Exercise materials Block Start
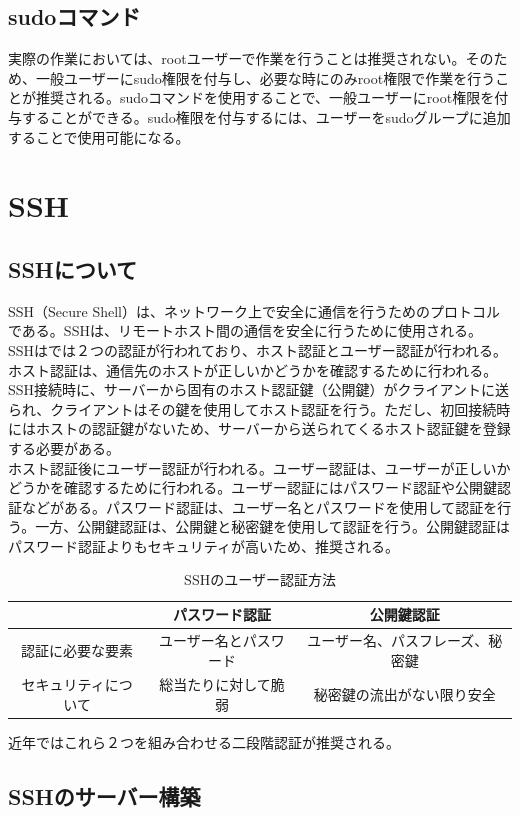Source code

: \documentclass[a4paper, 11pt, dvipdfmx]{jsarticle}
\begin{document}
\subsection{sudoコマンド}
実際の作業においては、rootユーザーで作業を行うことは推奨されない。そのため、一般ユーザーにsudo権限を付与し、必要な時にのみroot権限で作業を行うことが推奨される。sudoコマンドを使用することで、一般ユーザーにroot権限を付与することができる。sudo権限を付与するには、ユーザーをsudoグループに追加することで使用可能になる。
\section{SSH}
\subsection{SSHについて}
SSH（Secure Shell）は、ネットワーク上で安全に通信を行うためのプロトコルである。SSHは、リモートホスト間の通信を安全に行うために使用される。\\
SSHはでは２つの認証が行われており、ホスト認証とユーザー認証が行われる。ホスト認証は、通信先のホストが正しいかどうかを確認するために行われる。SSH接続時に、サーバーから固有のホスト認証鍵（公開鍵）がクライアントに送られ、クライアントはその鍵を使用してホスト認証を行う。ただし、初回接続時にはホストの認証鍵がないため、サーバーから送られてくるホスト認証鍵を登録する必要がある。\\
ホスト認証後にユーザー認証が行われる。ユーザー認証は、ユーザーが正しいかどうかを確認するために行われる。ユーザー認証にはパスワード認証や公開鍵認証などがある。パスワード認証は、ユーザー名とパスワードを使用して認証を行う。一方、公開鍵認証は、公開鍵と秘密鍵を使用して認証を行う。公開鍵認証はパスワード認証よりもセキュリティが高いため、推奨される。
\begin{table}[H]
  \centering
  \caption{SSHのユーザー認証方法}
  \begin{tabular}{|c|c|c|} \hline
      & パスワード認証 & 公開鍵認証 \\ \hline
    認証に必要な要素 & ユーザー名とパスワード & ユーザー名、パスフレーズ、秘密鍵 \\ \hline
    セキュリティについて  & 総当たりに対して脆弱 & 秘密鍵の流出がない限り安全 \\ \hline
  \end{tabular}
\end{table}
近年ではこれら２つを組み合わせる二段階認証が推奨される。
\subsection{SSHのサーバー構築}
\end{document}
Exercise materials Block End
Exercise materials Block Start
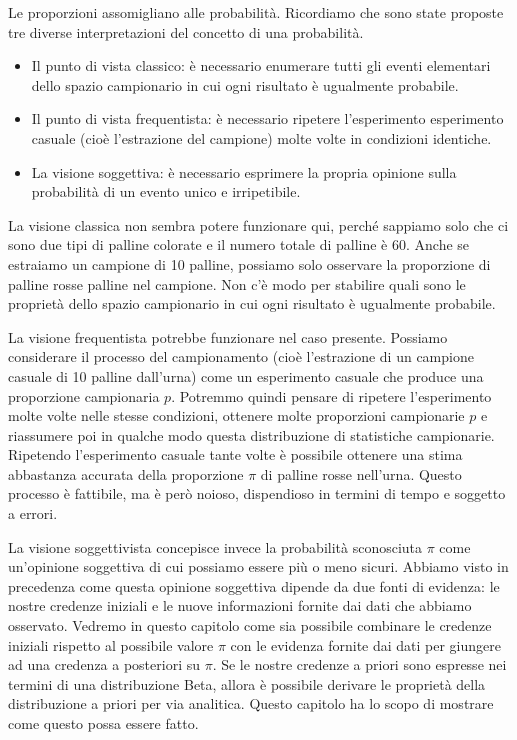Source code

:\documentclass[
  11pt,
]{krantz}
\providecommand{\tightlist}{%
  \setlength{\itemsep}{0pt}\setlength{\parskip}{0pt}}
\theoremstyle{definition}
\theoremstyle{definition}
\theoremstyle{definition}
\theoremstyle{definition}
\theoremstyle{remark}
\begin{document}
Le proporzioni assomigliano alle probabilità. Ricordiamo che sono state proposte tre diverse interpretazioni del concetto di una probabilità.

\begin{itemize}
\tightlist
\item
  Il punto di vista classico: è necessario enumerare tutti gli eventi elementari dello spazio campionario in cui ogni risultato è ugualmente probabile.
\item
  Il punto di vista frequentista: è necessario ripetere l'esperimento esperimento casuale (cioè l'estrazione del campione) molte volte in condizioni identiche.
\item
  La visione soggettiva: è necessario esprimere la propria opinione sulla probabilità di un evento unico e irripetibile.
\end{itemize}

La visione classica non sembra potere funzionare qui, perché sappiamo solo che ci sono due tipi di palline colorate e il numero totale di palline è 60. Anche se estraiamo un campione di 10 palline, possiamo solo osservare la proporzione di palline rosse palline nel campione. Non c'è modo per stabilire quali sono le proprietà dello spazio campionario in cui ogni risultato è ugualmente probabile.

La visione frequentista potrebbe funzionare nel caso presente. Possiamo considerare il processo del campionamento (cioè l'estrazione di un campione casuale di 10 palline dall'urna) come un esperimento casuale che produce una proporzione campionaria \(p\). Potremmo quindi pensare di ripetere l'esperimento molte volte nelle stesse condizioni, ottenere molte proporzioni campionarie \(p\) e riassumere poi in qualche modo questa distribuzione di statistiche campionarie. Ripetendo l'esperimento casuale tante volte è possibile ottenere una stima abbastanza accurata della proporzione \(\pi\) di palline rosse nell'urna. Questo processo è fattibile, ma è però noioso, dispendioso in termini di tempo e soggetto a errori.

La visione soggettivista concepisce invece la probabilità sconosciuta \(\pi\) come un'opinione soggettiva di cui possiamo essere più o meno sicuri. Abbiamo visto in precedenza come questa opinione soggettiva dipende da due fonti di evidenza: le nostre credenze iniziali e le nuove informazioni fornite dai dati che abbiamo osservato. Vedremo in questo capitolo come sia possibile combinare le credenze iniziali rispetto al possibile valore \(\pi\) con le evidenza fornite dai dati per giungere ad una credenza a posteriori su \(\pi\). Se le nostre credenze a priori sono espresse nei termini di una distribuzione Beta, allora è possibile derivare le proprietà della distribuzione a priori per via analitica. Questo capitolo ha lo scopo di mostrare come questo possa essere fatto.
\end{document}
Exercise materials Block End
Exercise materials Block Start
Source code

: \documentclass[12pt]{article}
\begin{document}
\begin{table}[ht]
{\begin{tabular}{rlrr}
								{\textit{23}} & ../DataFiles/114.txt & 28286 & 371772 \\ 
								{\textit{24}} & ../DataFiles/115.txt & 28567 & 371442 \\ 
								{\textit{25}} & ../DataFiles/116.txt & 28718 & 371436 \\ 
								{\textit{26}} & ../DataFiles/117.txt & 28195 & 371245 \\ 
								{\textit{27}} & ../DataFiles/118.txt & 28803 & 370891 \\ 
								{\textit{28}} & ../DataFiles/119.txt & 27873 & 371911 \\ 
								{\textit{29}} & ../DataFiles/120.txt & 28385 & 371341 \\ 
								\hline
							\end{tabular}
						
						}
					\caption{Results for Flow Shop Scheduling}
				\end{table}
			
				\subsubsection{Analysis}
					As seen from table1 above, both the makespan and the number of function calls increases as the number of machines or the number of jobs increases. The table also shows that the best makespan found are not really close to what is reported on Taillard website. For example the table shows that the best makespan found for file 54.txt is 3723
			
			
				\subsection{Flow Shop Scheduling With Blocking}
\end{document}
Exercise materials Block End
> [What to produce]: The lines holding the word "begin" are the answer. Pull them out of the records and copy them.

> [Task answer]:
\begin{document}
\begin{table}[H]
  \begin{tabular}{|c|c|c|} \hline
\begin{document}
\begin{itemize}
\begin{document}
\begin{table}[ht]
{\begin{tabular}{rlrr}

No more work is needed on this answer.